## RECORDS PROVIDED
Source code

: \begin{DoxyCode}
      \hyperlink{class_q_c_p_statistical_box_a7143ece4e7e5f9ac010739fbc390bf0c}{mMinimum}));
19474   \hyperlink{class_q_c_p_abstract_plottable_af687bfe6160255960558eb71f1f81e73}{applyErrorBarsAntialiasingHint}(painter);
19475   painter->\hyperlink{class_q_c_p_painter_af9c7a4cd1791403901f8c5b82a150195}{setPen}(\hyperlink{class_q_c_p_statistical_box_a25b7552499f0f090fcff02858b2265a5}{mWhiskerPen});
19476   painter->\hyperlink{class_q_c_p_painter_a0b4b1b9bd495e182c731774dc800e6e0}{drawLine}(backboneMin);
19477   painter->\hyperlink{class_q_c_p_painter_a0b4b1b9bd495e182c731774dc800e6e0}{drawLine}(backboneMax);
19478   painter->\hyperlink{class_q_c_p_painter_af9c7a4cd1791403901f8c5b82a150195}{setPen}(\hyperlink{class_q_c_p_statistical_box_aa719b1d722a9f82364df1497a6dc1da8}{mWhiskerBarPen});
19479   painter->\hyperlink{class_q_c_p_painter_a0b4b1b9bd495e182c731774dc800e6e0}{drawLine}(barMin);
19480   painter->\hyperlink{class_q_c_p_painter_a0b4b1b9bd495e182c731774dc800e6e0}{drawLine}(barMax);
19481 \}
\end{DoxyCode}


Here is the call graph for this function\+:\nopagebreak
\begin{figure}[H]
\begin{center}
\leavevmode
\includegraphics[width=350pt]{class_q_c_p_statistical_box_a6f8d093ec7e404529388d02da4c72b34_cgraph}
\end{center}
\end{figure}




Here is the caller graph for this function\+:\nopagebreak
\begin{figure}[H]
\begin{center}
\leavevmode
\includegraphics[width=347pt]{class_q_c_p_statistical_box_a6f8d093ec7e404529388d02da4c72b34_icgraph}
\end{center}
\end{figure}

## TASK GOAL
In this exercise, you retype all of the data exactly as it appears above.

## WRITTEN SOLUTION
Source code

: \begin{DoxyCode}
      \hyperlink{class_q_c_p_statistical_box_a7143ece4e7e5f9ac010739fbc390bf0c}{mMinimum}));
19474   \hyperlink{class_q_c_p_abstract_plottable_af687bfe6160255960558eb71f1f81e73}{applyErrorBarsAntialiasingHint}(painter);
19475   painter->\hyperlink{class_q_c_p_painter_af9c7a4cd1791403901f8c5b82a150195}{setPen}(\hyperlink{class_q_c_p_statistical_box_a25b7552499f0f090fcff02858b2265a5}{mWhiskerPen});
19476   painter->\hyperlink{class_q_c_p_painter_a0b4b1b9bd495e182c731774dc800e6e0}{drawLine}(backboneMin);
19477   painter->\hyperlink{class_q_c_p_painter_a0b4b1b9bd495e182c731774dc800e6e0}{drawLine}(backboneMax);
19478   painter->\hyperlink{class_q_c_p_painter_af9c7a4cd1791403901f8c5b82a150195}{setPen}(\hyperlink{class_q_c_p_statistical_box_aa719b1d722a9f82364df1497a6dc1da8}{mWhiskerBarPen});
19479   painter->\hyperlink{class_q_c_p_painter_a0b4b1b9bd495e182c731774dc800e6e0}{drawLine}(barMin);
19480   painter->\hyperlink{class_q_c_p_painter_a0b4b1b9bd495e182c731774dc800e6e0}{drawLine}(barMax);
19481 \}
\end{DoxyCode}


Here is the call graph for this function\+:\nopagebreak
\begin{figure}[H]
\begin{center}
\leavevmode
\includegraphics[width=350pt]{class_q_c_p_statistical_box_a6f8d093ec7e404529388d02da4c72b34_cgraph}
\end{center}
\end{figure}




Here is the caller graph for this function\+:\nopagebreak
\begin{figure}[H]
\begin{center}
\leavevmode
\includegraphics[width=347pt]{class_q_c_p_statistical_box_a6f8d093ec7e404529388d02da4c72b34_icgraph}
\end{center}
\end{figure}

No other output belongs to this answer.